Even Schubert, writing at the end of his brief life, defies precedent by writing a piece that, while it relies on conventional, even clichéd rhythms and motives, daringly remains in a harmonic and structural stasis, revealing that something new and vital arises when one disregards restrictive customs. Although classical composers such as Mozart and Haydn frequently composed music in the genre “notturno” in prior decades, their pieces portrayed the diverting social activities of an aristocratic courtly evening, whereas Schubert’s work is an entire stand-alone movement that captures the somber stillness of night.

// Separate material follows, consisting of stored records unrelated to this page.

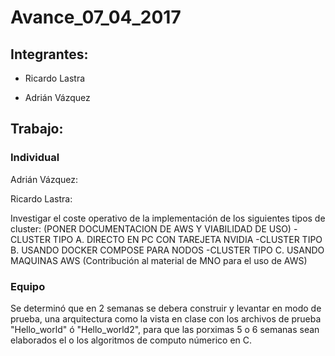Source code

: # Avance_07_04_2017

## Integrantes:

* Ricardo Lastra

* Adrián Vázquez

## Trabajo:

### Individual

Adrián Vázquez:



Ricardo Lastra:

Investigar el coste operativo de la implementación de los siguientes tipos de cluster:  (PONER DOCUMENTACION DE AWS Y VIABILIDAD DE USO)
	-CLUSTER TIPO A. DIRECTO EN PC CON TAREJETA NVIDIA
	-CLUSTER TIPO B. USANDO DOCKER COMPOSE PARA NODOS
	-CLUSTER TIPO C. USANDO MAQUINAS AWS (Contribución al material de MNO para el uso de AWS)

### Equipo

Se determinó que en 2 semanas se debera construir y levantar en modo de prueba, una arquitectura como la vista en clase con los archivos de prueba "Hello_world" ó "Hello_world2", para que las porximas 5 o 6 semanas sean elaborados el o los algoritmos de computo númerico en C.




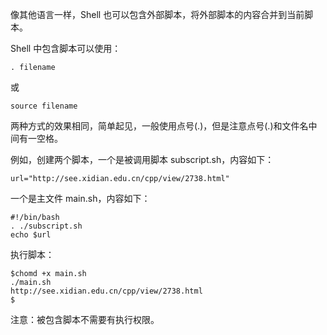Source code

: 像其他语言一样，Shell 也可以包含外部脚本，将外部脚本的内容合并到当前脚本。

Shell 中包含脚本可以使用：

    . filename
或

    source filename
两种方式的效果相同，简单起见，一般使用点号(.)，但是注意点号(.)和文件名中间有一空格。

例如，创建两个脚本，一个是被调用脚本 subscript.sh，内容如下：
    
    url="http://see.xidian.edu.cn/cpp/view/2738.html"

一个是主文件 main.sh，内容如下：

    #!/bin/bash
    . ./subscript.sh
    echo $url

执行脚本：
    
    $chomd +x main.sh
    ./main.sh
    http://see.xidian.edu.cn/cpp/view/2738.html
    $
注意：被包含脚本不需要有执行权限。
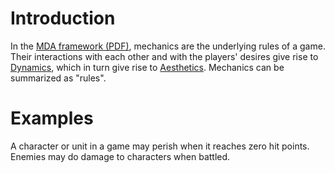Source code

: # Introduction
In the [MDA framework (PDF)](https://users.cs.northwestern.edu/~hunicke/MDA.pdf), mechanics are the
underlying rules of a game. Their interactions with each other and with the players' desires give
rise to [Dynamics](/dynamics), which in turn give rise to [Aesthetics](/aesthetics). Mechanics can be
summarized as "rules".

# Examples
A character or unit in a game may perish when it reaches zero hit points. Enemies may do damage to
characters when battled.
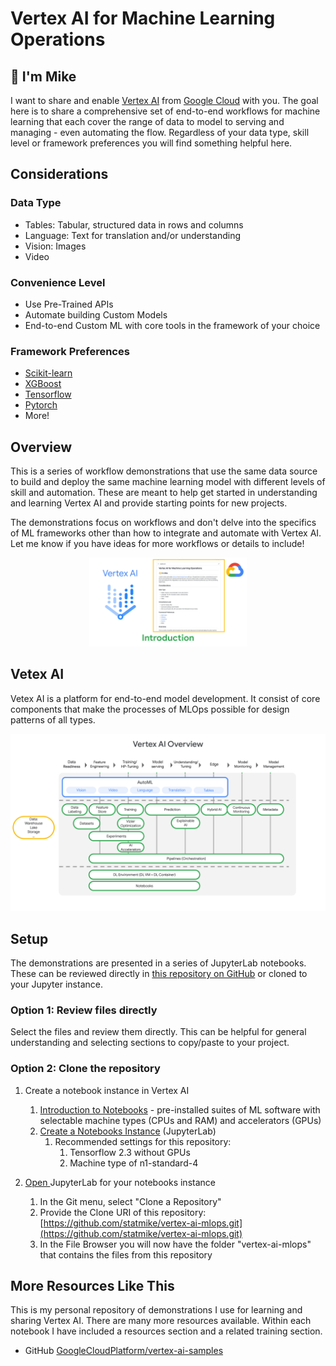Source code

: # Vertex AI for Machine Learning Operations

## 👋 I'm Mike

I want to share and enable [Vertex AI](https://cloud.google.com/vertex-ai/docs/start/introduction-unified-platform) from [Google Cloud](https://cloud.google.com/vertex-ai) with you.  The goal here is to share a comprehensive set of end-to-end workflows for machine learning that each cover the range of data to model to serving and managing - even automating the flow.  Regardless of your data type, skill level or framework preferences you will find something helpful here. 

## Considerations

### Data Type

-  Tables: Tabular, structured data in rows and columns
-  Language: Text for translation and/or understanding
-  Vision: Images
-  Video

### Convenience Level

-  Use Pre-Trained APIs
-  Automate building Custom Models
-  End-to-end Custom ML with core tools in the framework of your choice

### Framework Preferences

-  [Scikit-learn](https://scikit-learn.org/stable/index.html)
-  [XGBoost](https://xgboost.readthedocs.io/en/latest/)
-  [Tensorflow](https://www.tensorflow.org/)
-  [Pytorch](https://pytorch.org/)
-  More!

## Overview

This is a series of workflow demonstrations that use the same data source to build and deploy the same machine learning model with different levels of skill and automation.  These are meant to help get started in understanding and learning Vertex AI and provide starting points for new projects.  

The demonstrations focus on workflows and don't delve into the specifics of ML frameworks other than how to integrate and automate with Vertex AI. Let me know if you have ideas for more workflows or details to include!

<p align="center" width="100%">
   <a href="https://www.youtube.com/watch?v=dAIhCP0_WOA" target="_blank" rel="noopener noreferrer">
      <img width="50%" src="architectures/thumbnails/introduction.png">
   </a>
</p>

## Vetex AI

Vetex AI is a platform for end-to-end model development.  It consist of core components that make the processes of MLOps possible for design patterns of all types.

<img src="architectures/slides/slide_01.png">

## Setup

The demonstrations are presented in a series of JupyterLab notebooks. These can be reviewed directly in [this repository on GitHub](https://github.com/statmike/vertex-ai-mlops) or cloned to your Jupyter instance.

### Option 1: Review files directly

Select the files and review them directly.  This can be helpful for general understanding and selecting sections to copy/paste to your project.

### Option 2: Clone the repository

1. Create a notebook instance in Vertex AI
   1. [Introduction to Notebooks](https://cloud.google.com/notebooks/docs/introduction) - pre-installed suites of ML software with selectable machine types (CPUs and RAM) and accelerators (GPUs)
   1. [Create a Notebooks Instance](https://cloud.google.com/notebooks/docs/create-new) (JupyterLab)
      1. Recommended settings for this repository:
         1. Tensorflow 2.3 without GPUs
         1. Machine type of n1-standard-4

1. [Open ](https://cloud.google.com/notebooks/docs/create-new#open_the_notebook_2)JupyterLab for your notebooks instance
   1. In the Git menu, select "Clone a Repository"
   1. Provide the Clone URI of this repository: [https://github.com/statmike/vertex-ai-mlops.git](https://github.com/statmike/vertex-ai-mlops.git)
   1. In the File Browser you will now have the folder "vertex-ai-mlops" that contains the files from this repository

## More Resources Like This

This is my personal repository of demonstrations I use for learning and sharing Vertex AI.  There are many more resources available.  Within each notebook I have included a resources section and a related training section. 

-  GitHub [GoogleCloudPlatform/vertex-ai-samples](https://github.com/GoogleCloudPlatform/vertex-ai-samples)
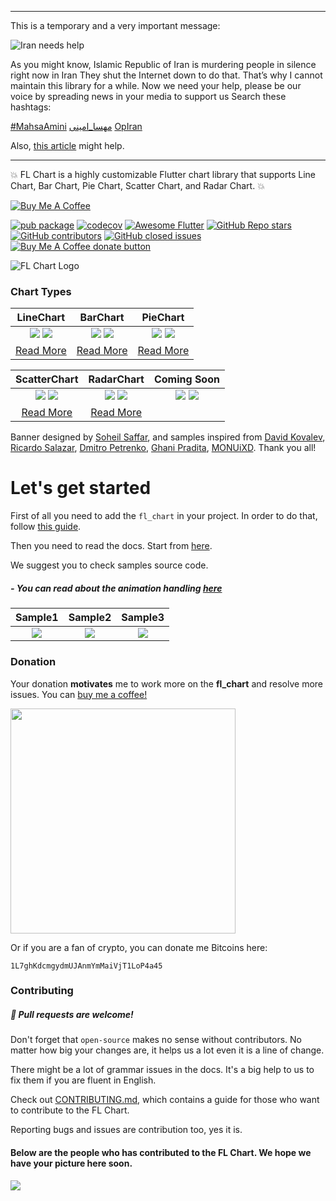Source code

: ----
This is a temporary and a very important message:

![Iran needs help](https://github.com/imaNNeo/fl_chart/raw/master/repo_files/images/tmp_iran_banner.png)

As you might know, Islamic Republic of Iran is murdering people in silence right now in Iran
They shut the Internet down to do that. That’s why I cannot maintain this library for a while.
Now we need your help, please be our voice by spreading news in your media to support us
Search these hashtags:          

[#MahsaAmini](https://twitter.com/search?q=%23MahsaAmini&src=typeahead_click)
[مهسا_امینی](https://twitter.com/search?q=%23%D9%85%D9%87%D8%B3%D8%A7_%D8%A7%D9%85%DB%8C%D9%86%DB%8C&src=typeahead_click&f=top)
[OpIran](https://twitter.com/search?q=%23OpIran&src=typeahead_click&f=top)

Also, [this article](https://www.bbc.com/news/world-middle-east-62984076) might help.

------
💥 FL Chart is a highly customizable Flutter chart library that supports Line Chart, Bar Chart, Pie Chart, Scatter Chart, and Radar Chart.  💥

[![Buy Me A Coffee](https://bmc-cdn.nyc3.digitaloceanspaces.com/BMC-button-images/custom_images/orange_img.png "Buy Me A Coffee")](https://www.buymeacoffee.com/fl_chart "Buy Me A Coffee")

[![pub package](https://img.shields.io/pub/v/fl_chart.svg)](https://pub.dartlang.org/packages/fl_chart)
[![codecov](https://codecov.io/gh/imaNNeo/fl_chart/branch/master/graph/badge.svg?token=XBhsIZBbZG)](https://codecov.io/gh/imaNNeo/fl_chart)
<a href="https://github.com/Solido/awesome-flutter#charts"><img src="https://img.shields.io/badge/awesome-flutter-blue.svg?longCache=true" alt="Awesome Flutter"></a>
<a href="https://pub.dev/packages/fl_chart"><img alt="GitHub Repo stars" src="https://img.shields.io/github/stars/imaNNeo/fl_chart"></a>
<a href="https://github.com/imaNNeo/fl_chart/graphs/contributors"><img alt="GitHub contributors" src="https://img.shields.io/github/contributors/imaNNeo/fl_chart"></a>
<a href="https://github.com/imaNNeo/fl_chart/issues?q=is%3Aissue+is%3Aclosed"><img src="https://img.shields.io/github/issues-closed-raw/imaNNeo/fl_chart" alt="GitHub closed issues"></a>
<span class="badge-buymeacoffee">
<a href="https://www.buymeacoffee.com/fl_chart" title="Donate to this project using Buy Me A Coffee"><img src="https://img.shields.io/badge/buy%20me%20a%20coffee-donate-yellow.svg" alt="Buy Me A Coffee donate button" /></a>
</span>

![FL Chart Logo](https://github.com/imaNNeo/fl_chart/raw/master/repo_files/images/landing_logo.jpg)

### Chart Types

|LineChart	|BarChart		|PieChart		|
|:------------:|:------------:|:-------------:|
|	[![](https://github.com/imaNNeo/fl_chart/raw/master/repo_files/images/line_chart/line_chart_sample_1.gif)](https://github.com/imaNNeo/fl_chart/blob/master/repo_files/documentations/line_chart.md#sample-1-source-code) [![](https://github.com/imaNNeo/fl_chart/raw/master/repo_files/images/line_chart/line_chart_sample_2.gif)](https://github.com/imaNNeo/fl_chart/blob/master/repo_files/documentations/line_chart.md#sample-2-source-code)  |	[![](https://github.com/imaNNeo/fl_chart/raw/master/repo_files/images/bar_chart/bar_chart_sample_1.gif)](https://github.com/imaNNeo/fl_chart/blob/master/repo_files/documentations/bar_chart.md#sample-1-source-code) [![](https://github.com/imaNNeo/fl_chart/raw/master/repo_files/images/bar_chart/bar_chart_sample_2.gif)](https://github.com/imaNNeo/fl_chart/blob/master/repo_files/documentations/bar_chart.md#sample-2-source-code)  | [![](https://github.com/imaNNeo/fl_chart/raw/master/repo_files/images/pie_chart/pie_chart_sample_1.gif)](https://github.com/imaNNeo/fl_chart/blob/master/repo_files/documentations/pie_chart.md#sample-1-source-code) [![](https://github.com/imaNNeo/fl_chart/raw/master/repo_files/images/pie_chart/pie_chart_sample_2.gif)](https://github.com/imaNNeo/fl_chart/blob/master/repo_files/documentations/pie_chart.md#sample-2-source-code) |
|[Read More](https://github.com/imaNNeo/fl_chart/blob/master/repo_files/documentations/line_chart.md)|[Read More](https://github.com/imaNNeo/fl_chart/blob/master/repo_files/documentations/bar_chart.md)|[Read More](https://github.com/imaNNeo/fl_chart/blob/master/repo_files/documentations/pie_chart.md)|

|ScatterChart	|RadarChart| Coming Soon|
|:------------:|:------------:|:-------------:|
|	[![](https://github.com/imaNNeo/fl_chart/raw/master/repo_files/images/scatter_chart/scatter_chart_sample_1.gif)](https://github.com/imaNNeo/fl_chart/blob/master/repo_files/documentations/scatter_chart.md#sample-1-source-code) [![](https://github.com/imaNNeo/fl_chart/raw/master/repo_files/images/scatter_chart/scatter_chart_sample_2.gif)](https://github.com/imaNNeo/fl_chart/blob/master/repo_files/documentations/scatter_chart.md#sample-2-source-code)  |	![](https://github.com/imaNNeo/fl_chart/raw/master/repo_files/images/radar_chart/radar_chart_sample_1.jpg)  ![](https://github.com/imaNNeo/fl_chart/raw/master/repo_files/images/blank.jpg)|![](https://github.com/imaNNeo/fl_chart/raw/master/repo_files/images/blank.jpg) ![](https://github.com/imaNNeo/fl_chart/raw/master/repo_files/images/blank.jpg)|
|[Read More](https://github.com/imaNNeo/fl_chart/blob/master/repo_files/documentations/scatter_chart.md)|[Read More](https://github.com/imaNNeo/fl_chart/blob/master/repo_files/documentations/radar_chart.md)||

Banner designed by [Soheil Saffar](https://www.linkedin.com/in/soheilsaffar), and
samples inspired from
[David Kovalev](https://dribbble.com/shots/5560237-Live-Graphs-XD),
[Ricardo Salazar](https://dribbble.com/shots/1956890-Data-Stats),
[Dmitro Petrenko](https://dribbble.com/shots/5425378-Mobile-Application-Dashboard-for-Stock-Platform),
[Ghani Pradita](https://dribbble.com/shots/6379476-Calories-Management-App),
[MONUiXD](https://www.uplabs.com/posts/chart-pie-chart-bar-chart).
Thank you all!



# Let's get started

First of all you need to add the `fl_chart` in your project. In order to do that, follow [this guide](https://pub.dev/packages/fl_chart/install).

Then you need to read the docs. Start from [here](https://github.com/imaNNeo/fl_chart/blob/master/repo_files/documentations/index.md).

We suggest you to check samples source code.

##### - You can read about the animation handling [here](https://github.com/imaNNeo/fl_chart/blob/master/repo_files/documentations/handle_animations.md)
|Sample1	|Sample2		|Sample3		|
|:------------:|:------------:|:-------------:|
|	[![](https://github.com/imaNNeo/fl_chart/raw/master/repo_files/images/line_chart/line_chart_sample_1_anim.gif)](https://github.com/imaNNeo/fl_chart/blob/master/repo_files/documentations/line_chart.md#sample-1-source-code)   |	[![](https://github.com/imaNNeo/fl_chart/raw/master/repo_files/images/line_chart/line_chart_sample_2_anim.gif)](https://github.com/imaNNeo/fl_chart/blob/master/repo_files/documentations/line_chart.md#sample-2-source-code) | [![](https://github.com/imaNNeo/fl_chart/raw/master/repo_files/images/bar_chart/bar_chart_sample_1_anim.gif)](https://github.com/imaNNeo/fl_chart/blob/master/repo_files/documentations/bar_chart.md#sample-1-source-code) |


### Donation
Your donation **motivates** me to work more on the **fl_chart** and resolve more issues.
You can <a href="https://www.buymeacoffee.com/fl_chart">buy me a coffee!</a>

<a href="https://www.buymeacoffee.com/fl_chart"><img src="https://github.com/imaNNeo/fl_chart/raw/master/repo_files/images/buy_me_a_coffee.jpeg" width=360 /></a>

Or if you are a fan of crypto, you can donate me Bitcoins here:

`1L7ghKdcmgydmUJAnmYmMaiVjT1LoP4a45`

### Contributing
##### :beer: Pull requests are welcome!
Don't forget that `open-source` makes no sense without contributors. No matter how big your changes are, it helps us a lot even it is a line of change.

There might be a lot of grammar issues in the docs. It's a big help to us to fix them if you are fluent in English.

Check out [CONTRIBUTING.md](https://github.com/imaNNeo/fl_chart/blob/master/CONTRIBUTING.md), which contains a guide for those who want to contribute to the FL Chart.

Reporting bugs and issues are contribution too, yes it is.

#### Below are the people who has contributed to the FL Chart. We hope we have your picture here soon.
[![](https://opencollective.com/fl_chart/contributors.svg?width=890&button=false)](https://github.com/imaNNeo/fl_chart/graphs/contributors)
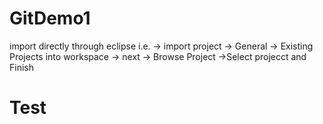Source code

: # GitDemo1
import directly through eclipse
i.e. -> import project -> General -> Existing Projects into workspace -> next -> Browse Project ->Select projecct and Finish


# Test
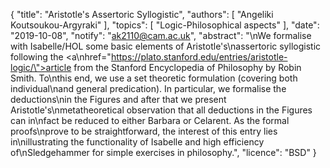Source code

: {
    "title": "Aristotle's Assertoric Syllogistic",
    "authors": [
        "Angeliki Koutsoukou-Argyraki"
    ],
    "topics": [
        "Logic-Philosophical aspects"
    ],
    "date": "2019-10-08",
    "notify": "ak2110@cam.ac.uk",
    "abstract": "\nWe formalise with Isabelle/HOL some basic elements of Aristotle's\nassertoric syllogistic following the <a\nhref=\"https://plato.stanford.edu/entries/aristotle-logic/\">article from the Stanford Encyclopedia of Philosophy by Robin Smith.</a> To\nthis end, we use a set theoretic formulation (covering both individual\nand general predication). In particular, we formalise the deductions\nin the Figures and after that we present Aristotle's\nmetatheoretical observation that all deductions in the Figures can in\nfact be reduced to either Barbara or Celarent. As the formal proofs\nprove to be straightforward, the interest of this entry lies in\nillustrating the functionality of Isabelle and high efficiency of\nSledgehammer for simple exercises in philosophy.",
    "licence": "BSD"
}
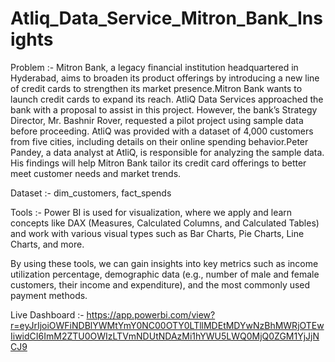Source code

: # Atliq_Data_Service_Mitron_Bank_Insights
Problem :-
Mitron Bank, a legacy financial institution headquartered in Hyderabad, aims to broaden its product offerings by introducing a new line of credit cards to strengthen its market presence.Mitron Bank wants to launch credit cards to expand its reach. AtliQ Data Services approached the bank with a proposal to assist in this project. However, the bank’s Strategy Director, Mr. Bashnir Rover, requested a pilot project using sample data before proceeding. AtliQ was provided with a dataset of 4,000 customers from five cities, including details on their online spending behavior.Peter Pandey, a data analyst at AtliQ, is responsible for analyzing the sample data. His findings will help Mitron Bank tailor its credit card offerings to better meet customer needs and market trends.

Dataset :-
dim_customers, fact_spends

Tools :- 
Power BI is used for visualization, where we apply and learn concepts like DAX (Measures, Calculated Columns, and Calculated Tables) and work with various visual types such as Bar Charts, Pie Charts, Line Charts, and more.

By using these tools, we can gain insights into key metrics such as income utilization percentage, demographic data (e.g., number of male and female customers, their income and expenditure), and the most commonly used payment methods.


Live Dashboard :- https://app.powerbi.com/view?r=eyJrIjoiOWFiNDBlYWMtYmY0NC00OTY0LTllMDEtMDYwNzBhMWRjOTEwIiwidCI6ImM2ZTU0OWIzLTVmNDUtNDAzMi1hYWU5LWQ0MjQ0ZGM1YjJjNCJ9

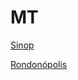 # MT 

[Sinop](https://quantimportbrazil.github.io/Sinop-MT/)

[Rondonópolis](https://quantimportbrazil.github.io/Rondonopolis-MT/)

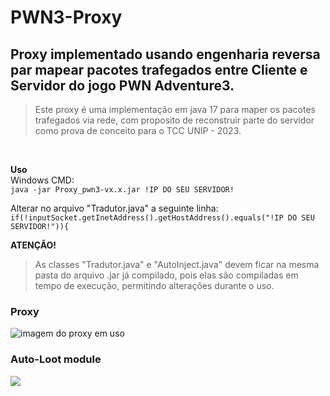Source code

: # PWN3-Proxy

## Proxy implementado usando engenharia reversa par mapear pacotes trafegados entre Cliente e Servidor do jogo PWN Adventure3.

>Este proxy é uma implementação em java 17 para maper os pacotes trafegados via rede, com proposito de reconstruir parte do servidor como prova de conceito para o TCC UNIP - 2023.

<br />

**Uso**
<br /> 
Windows CMD:<br /> 
`java -jar Proxy_pwn3-vx.x.jar !IP DO SEU SERVIDOR!`


Alterar no arquivo "Tradutor.java" a seguinte linha: <br />
`if(!inputSocket.getInetAddress().getHostAddress().equals("!IP DO SEU SERVIDOR!")){`


**ATENÇÃO!**  
>As classes "Tradutor.java" e "AutoInject.java" devem ficar na mesma pasta do arquivo .jar já compilado, pois elas são compiladas em tempo de execução, permitindo alterações durante o uso.

### Proxy
![imagem do proxy em uso](https://cdn.discordapp.com/attachments/1122605734115410144/1122645190922993694/Screenshot_1.png)


### Auto-Loot module
![](https://github.com/P15c1n4/PWN3-Proxy/assets/93447442/19667031-8e2e-42d4-8c45-f40cf8bb50a1)


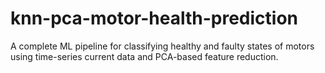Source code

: # knn-pca-motor-health-prediction
A complete ML pipeline for classifying healthy and faulty states of motors using time-series current data and PCA-based feature reduction.
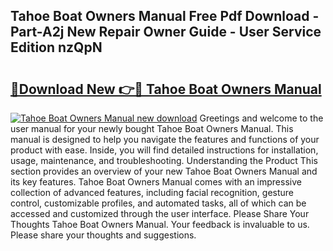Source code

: ## Tahoe Boat Owners Manual Free Pdf Download - Part-A2j New Repair Owner Guide - User Service Edition nzQpN

# <h2><a href="http://bc63061.oget.top/?id=Tahoe+Boat+Owners+Manual">🔗Download New 👉🔴 Tahoe Boat Owners Manual</a></h2>

[![Tahoe Boat Owners Manual new download](https://i.imgur.com/5g1atiW.png)](http://bc63061.oget.top/?id=Tahoe+Boat+Owners+Manual)
Greetings and welcome to the user manual for your newly bought Tahoe Boat Owners Manual. This manual is designed to help you navigate the features and functions of your product with ease. Inside, you will find detailed instructions for installation, usage, maintenance, and troubleshooting. Understanding the Product This section provides an overview of your new Tahoe Boat Owners Manual and its key features. Tahoe Boat Owners Manual comes with an impressive collection of advanced features, including facial recognition, gesture control, customizable profiles, and automated tasks, all of which can be accessed and customized through the user interface. Please Share Your Thoughts Tahoe Boat Owners Manual. Your feedback is invaluable to us. Please share your thoughts and suggestions.
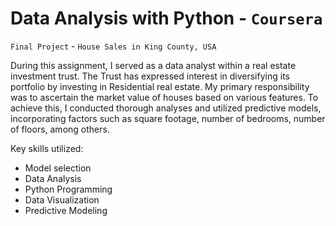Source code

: # Data Analysis with Python - `Coursera`

`Final Project` - `House Sales in King County, USA`

During this assignment, I served as a data analyst within a real estate investment trust. The Trust has expressed interest in diversifying its portfolio by investing in Residential real estate. My primary responsibility was to ascertain the market value of houses based on various features. To achieve this, I conducted thorough analyses and utilized predictive models, incorporating factors such as square footage, number of bedrooms, number of floors, among others.

Key skills utilized:
- Model selection
- Data Analysis
- Python Programming
- Data Visualization
- Predictive Modeling


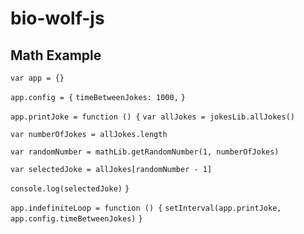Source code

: # bio-wolf-js

## Math Example

`var app = {}`

`app.config = {`
`timeBetweenJokes: 1000,`
`}`

`app.printJoke = function () {`
`var allJokes = jokesLib.allJokes()`

`var numberOfJokes = allJokes.length`

`var randomNumber = mathLib.getRandomNumber(1, numberOfJokes)`

`var selectedJoke = allJokes[randomNumber - 1]`

`console.log(selectedJoke)`
`}`

`app.indefiniteLoop = function () {`
`setInterval(app.printJoke, app.config.timeBetweenJokes)`
`}`
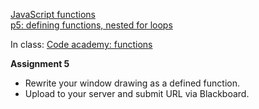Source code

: [JavaScript functions](https://owenroberts.github.io/mmp210/week5/index.html)  
[p5: defining functions, nested for loops](https://owenroberts.github.io/mmp210/week5/p5.html)  

In class: [Code academy: functions](https://www.codecademy.com/courses/functions-in-javascript-2-0/)

**Assignment 5**
- Rewrite your window drawing as a defined function.
- Upload to your server and submit URL via Blackboard.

Conversely, the work of Scriabin pursues, with almost fanatical devotion, the questions surrounding mankind’s need to proceed from darkness to light. Upon reaching his mature years as an artist, he began to write a series of works that he believed would bring about a transformation of society, all of them unifying music with the idea of illumination. There is a common theme of prophetic revelation behind Scriabin’s choices of subject matter, from Prometheus and the theft of fire and the dawning of man’s consciousness and creativity, through the Poem of Ecstasy and the Divine Poem. Scriabin wrote, “Fire is light, life, struggle, increase, abundance, and thought.” Vers la flamme presents a vision of mankind rushing toward the flame of revelation, consumed by illumination, simultaneously an apotheosis and an apocalypse. Poet Konstantin Balmont, Scriabin’s friend and champion, wrote, “Scriabin is the singing of a falling moon. Starlight in music. A flame’s movement. A burst of sunlight. The cry of soul to soul… A singing illumination of the air itself, in which he himself is a captive child of the Gods… all his music is light itself.”
Although Schumann’s Piano Quartet follows the traditional four-movement scheme, each movement abounds with surprises of structure and content. Schumann begins his Piano Quartet in E-flat major with a soft prayer that leads to an outburst of sunshine. At the end of the exposition, there is a false repeat, as though we have returned to the beginning; however, instead of a classical repetition of what we have already heard, the exposition is replayed and recomposed as tragedy. Ultimately all is set right once again. The Scherzo commences with quiet but demonic intensity. The movement follows an unusual structure, with two different Trio sections, the first of which is contrapuntal, with overlapping descending lines. A second Trio overlays a new, syncopated idea onto the demonic scherzo eighth notes. In the Andante, a song-like verse is introduced in three-quarter time by the cello, then taken up by the violin and the rest of the ensemble. Subsequently, there is a key change as well as a rare meter change to common time for a more chordal texture. The initial theme returns, now wreathed in a garland of sixteenth notes. The Finale starts with a torrential flow of notes to begin an impetuous fugue that is anything but academic. Once again, Schumann follows an unusual structure by interpolating a lengthy legato section where the romantic spirit once again asserts itself. After cycling through several lyrical ideas, the spirited music returns and, with increasingly animated counterpoint, ends on a note of brilliant jubilation.